Steam Market Gap Analysis
The Idea
Say you wanted to build a game for Steam. You could look at what's popular and try to compete, but the more interesting question is: where is there demand that nobody is serving well? I wanted to see if I could answer that with data, so I built a pipeline that pulls from three different APIs, trains a recommendation engine, and scores over 140,000 market niches by how much opportunity they represent.
It's part recommendation system, part market research tool. The recommender tells you what games a given user would like; the market gap analysis tells you where a new game could actually make money.
Data Collection
No single API gives you everything you need here. The Steam Web API has user behaviour (who plays what, and for how long) but not much about the games themselves. SteamSpy has ownership estimates, pricing, and review scores. RAWG fills in genres, platforms, Metacritic scores, and release dates. So the pipeline collects from all three:
| Source | What it provides | Scale |
|---|---|---|
| Steam Web API | User game libraries and playtime | 10,000 users via BFS friend-graph crawl |
| SteamSpy | Ownership estimates, price, review scores, tags | 50,005 games |
| RAWG | Genres, platforms, Metacritic scores, release dates | 9,951 matched titles |
The Steam collection stage is probably the most interesting part. It starts from a few seed user IDs and does a breadth-first crawl of the Steam friend graph, picking up each user's game library along the way. Playtime is the key signal here: someone who's put 200 hours into a game is telling you something very different from someone who bought it and never opened it. About 54% of the user-game pairs in the dataset have zero playtime, so those get filtered out.
Since Steam and RAWG don't share game IDs, matching titles across the three sources required fuzzy string matching (via the thefuzz library). The whole pipeline supports checkpointing too, which turned out to be essential given RAWG's rate limits.
Once the data is merged, you can start looking at how genres relate to each other. The co-occurrence matrix is a good place to start.

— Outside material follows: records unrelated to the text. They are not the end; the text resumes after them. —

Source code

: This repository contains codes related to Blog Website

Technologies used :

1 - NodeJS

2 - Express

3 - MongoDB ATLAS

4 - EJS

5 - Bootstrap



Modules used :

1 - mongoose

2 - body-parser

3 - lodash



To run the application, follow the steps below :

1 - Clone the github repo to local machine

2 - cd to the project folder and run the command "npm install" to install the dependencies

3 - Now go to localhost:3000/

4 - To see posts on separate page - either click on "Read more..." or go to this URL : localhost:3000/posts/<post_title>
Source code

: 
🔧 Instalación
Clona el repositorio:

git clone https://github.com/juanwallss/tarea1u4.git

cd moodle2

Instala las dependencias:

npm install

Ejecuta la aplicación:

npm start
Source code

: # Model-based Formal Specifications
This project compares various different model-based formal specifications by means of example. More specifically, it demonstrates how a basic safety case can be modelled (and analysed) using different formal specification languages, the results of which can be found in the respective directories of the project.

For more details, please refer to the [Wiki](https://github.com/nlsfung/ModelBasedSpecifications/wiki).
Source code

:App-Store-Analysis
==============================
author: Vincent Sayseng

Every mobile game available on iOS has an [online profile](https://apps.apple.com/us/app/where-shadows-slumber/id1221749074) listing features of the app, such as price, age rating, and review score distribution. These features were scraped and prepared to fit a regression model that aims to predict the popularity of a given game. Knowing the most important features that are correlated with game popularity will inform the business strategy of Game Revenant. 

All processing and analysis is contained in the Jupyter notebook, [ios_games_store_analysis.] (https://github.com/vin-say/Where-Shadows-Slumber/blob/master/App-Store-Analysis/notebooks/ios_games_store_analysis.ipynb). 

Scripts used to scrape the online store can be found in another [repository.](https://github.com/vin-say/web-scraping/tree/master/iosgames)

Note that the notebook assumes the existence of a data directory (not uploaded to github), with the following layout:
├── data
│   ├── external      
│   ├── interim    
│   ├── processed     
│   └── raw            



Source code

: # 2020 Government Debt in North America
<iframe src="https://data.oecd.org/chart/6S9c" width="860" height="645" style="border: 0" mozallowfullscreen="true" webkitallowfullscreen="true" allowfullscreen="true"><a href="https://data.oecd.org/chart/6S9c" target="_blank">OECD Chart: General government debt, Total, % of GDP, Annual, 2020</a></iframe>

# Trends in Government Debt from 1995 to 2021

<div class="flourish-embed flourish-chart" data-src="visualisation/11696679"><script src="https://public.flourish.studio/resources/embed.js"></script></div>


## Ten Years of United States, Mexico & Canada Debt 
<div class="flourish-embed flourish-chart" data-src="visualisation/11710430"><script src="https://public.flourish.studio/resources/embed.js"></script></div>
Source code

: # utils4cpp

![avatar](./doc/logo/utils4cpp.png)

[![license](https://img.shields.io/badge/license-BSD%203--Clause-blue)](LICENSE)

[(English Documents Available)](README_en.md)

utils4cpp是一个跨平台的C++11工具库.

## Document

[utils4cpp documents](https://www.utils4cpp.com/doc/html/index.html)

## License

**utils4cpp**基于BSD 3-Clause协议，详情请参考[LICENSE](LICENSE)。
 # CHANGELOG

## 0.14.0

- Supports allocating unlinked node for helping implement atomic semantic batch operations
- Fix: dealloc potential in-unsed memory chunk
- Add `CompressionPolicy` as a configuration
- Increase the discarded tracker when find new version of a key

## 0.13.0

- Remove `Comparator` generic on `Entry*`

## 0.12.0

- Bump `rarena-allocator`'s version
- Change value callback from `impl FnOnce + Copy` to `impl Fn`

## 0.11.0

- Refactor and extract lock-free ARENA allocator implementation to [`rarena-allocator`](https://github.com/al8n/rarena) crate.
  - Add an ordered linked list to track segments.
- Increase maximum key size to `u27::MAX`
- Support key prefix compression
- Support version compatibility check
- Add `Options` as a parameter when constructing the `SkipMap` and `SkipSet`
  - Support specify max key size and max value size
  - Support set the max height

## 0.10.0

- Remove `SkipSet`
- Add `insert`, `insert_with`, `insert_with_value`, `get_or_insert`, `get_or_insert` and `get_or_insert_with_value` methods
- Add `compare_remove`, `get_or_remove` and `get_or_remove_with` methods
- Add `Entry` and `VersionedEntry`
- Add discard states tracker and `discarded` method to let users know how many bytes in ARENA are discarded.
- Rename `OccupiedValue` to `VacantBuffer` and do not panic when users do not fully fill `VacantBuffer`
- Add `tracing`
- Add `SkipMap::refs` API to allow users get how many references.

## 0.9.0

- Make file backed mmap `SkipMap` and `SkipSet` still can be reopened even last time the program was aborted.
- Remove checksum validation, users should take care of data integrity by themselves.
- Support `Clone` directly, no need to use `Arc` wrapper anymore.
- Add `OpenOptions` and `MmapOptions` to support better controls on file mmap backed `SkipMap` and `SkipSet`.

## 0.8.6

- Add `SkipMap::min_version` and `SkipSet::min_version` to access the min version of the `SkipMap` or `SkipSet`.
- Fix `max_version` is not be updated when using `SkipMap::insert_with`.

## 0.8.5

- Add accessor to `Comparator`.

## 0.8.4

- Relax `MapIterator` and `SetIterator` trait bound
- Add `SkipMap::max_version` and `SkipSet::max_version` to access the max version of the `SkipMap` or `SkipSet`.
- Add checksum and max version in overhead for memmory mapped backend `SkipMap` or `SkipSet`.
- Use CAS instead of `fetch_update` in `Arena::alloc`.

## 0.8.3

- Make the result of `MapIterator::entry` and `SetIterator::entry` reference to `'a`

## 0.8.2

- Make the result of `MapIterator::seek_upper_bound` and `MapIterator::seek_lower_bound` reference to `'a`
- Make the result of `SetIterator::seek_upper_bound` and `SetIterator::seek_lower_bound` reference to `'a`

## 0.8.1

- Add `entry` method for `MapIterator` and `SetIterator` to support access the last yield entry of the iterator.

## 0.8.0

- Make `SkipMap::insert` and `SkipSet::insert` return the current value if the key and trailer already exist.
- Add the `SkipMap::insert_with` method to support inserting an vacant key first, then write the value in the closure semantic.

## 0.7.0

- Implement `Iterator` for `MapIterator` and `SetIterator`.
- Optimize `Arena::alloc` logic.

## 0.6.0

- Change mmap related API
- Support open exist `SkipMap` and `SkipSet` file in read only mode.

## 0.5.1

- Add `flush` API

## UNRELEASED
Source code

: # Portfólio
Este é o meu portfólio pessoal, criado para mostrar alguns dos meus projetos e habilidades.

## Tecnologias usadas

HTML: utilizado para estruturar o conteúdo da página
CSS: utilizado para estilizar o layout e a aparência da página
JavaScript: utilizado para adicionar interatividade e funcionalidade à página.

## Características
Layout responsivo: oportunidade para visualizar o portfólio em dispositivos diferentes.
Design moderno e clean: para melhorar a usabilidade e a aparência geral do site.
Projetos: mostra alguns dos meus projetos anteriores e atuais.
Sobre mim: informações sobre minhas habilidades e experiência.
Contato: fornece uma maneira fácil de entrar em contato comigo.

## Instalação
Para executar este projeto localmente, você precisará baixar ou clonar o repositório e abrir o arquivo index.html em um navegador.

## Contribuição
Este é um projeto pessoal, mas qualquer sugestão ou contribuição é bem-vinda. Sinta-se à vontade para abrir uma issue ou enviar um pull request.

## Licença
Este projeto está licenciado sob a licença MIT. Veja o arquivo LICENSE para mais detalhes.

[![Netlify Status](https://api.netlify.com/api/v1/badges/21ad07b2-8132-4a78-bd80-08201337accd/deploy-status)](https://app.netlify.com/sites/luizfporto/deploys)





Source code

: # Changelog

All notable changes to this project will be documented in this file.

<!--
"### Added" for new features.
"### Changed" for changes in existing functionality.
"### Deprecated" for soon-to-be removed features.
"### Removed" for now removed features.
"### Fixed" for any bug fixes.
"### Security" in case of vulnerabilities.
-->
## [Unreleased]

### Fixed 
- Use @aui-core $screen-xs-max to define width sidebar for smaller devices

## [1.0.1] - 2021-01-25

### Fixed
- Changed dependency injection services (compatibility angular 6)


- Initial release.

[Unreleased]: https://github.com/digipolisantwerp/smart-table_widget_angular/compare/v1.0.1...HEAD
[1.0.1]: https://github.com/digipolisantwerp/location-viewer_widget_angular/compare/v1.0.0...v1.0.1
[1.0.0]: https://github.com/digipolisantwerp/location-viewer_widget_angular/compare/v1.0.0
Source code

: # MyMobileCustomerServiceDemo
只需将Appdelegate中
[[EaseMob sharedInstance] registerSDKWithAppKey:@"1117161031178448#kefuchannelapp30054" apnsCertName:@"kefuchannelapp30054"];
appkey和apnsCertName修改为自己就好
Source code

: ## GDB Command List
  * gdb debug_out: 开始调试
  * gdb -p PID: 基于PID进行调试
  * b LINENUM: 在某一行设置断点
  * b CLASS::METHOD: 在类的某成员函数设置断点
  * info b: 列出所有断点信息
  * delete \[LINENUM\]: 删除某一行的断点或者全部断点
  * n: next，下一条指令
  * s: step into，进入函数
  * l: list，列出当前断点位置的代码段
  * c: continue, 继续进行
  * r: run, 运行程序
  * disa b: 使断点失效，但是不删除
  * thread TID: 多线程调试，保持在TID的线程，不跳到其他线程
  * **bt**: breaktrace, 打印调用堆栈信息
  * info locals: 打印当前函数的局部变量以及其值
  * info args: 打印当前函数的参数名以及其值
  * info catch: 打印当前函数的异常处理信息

Action + Indie is by far the most common pairing, which won't surprise anyone, but the clusters around Simulation, Strategy, and RPG are more interesting:

Hybrid Recommendation Engine
The recommender has two halves. The collaborative filtering side uses ALS (Alternating Least Squares, via the implicit library) to learn 64-dimensional embeddings for users and games from the playtime matrix. I log-transform the playtime values with log1p so that someone with 5,000 hours in a game doesn't have 50x the weight of someone with 100 hours.
The content-based side computes cosine similarity over feature vectors built from genre one-hot encoding, tag TF-IDF (up to 200 terms), price buckets, platform flags, and normalised Metacritic scores. This is mainly useful for the cold-start problem: new games with few interactions can still get recommended based on what they look like.
The two scores are blended per-item, with a confidence weight based on how many interactions that game has. Popular games lean on collaborative filtering; obscure ones lean on content:
# Per-item confidence weight
alpha = min(interaction_count / threshold, 1.0) # threshold = 100
# Popular games trust CF; cold-start games trust content similarity
hybrid_score = alpha * cf_score + (1 - alpha) * cb_scoreThe scatter below gives a sense of the data the model is working with. Each point is a game, plotted by median playtime against estimated owners, coloured by genre. The range is enormous: four orders of magnitude on both axes.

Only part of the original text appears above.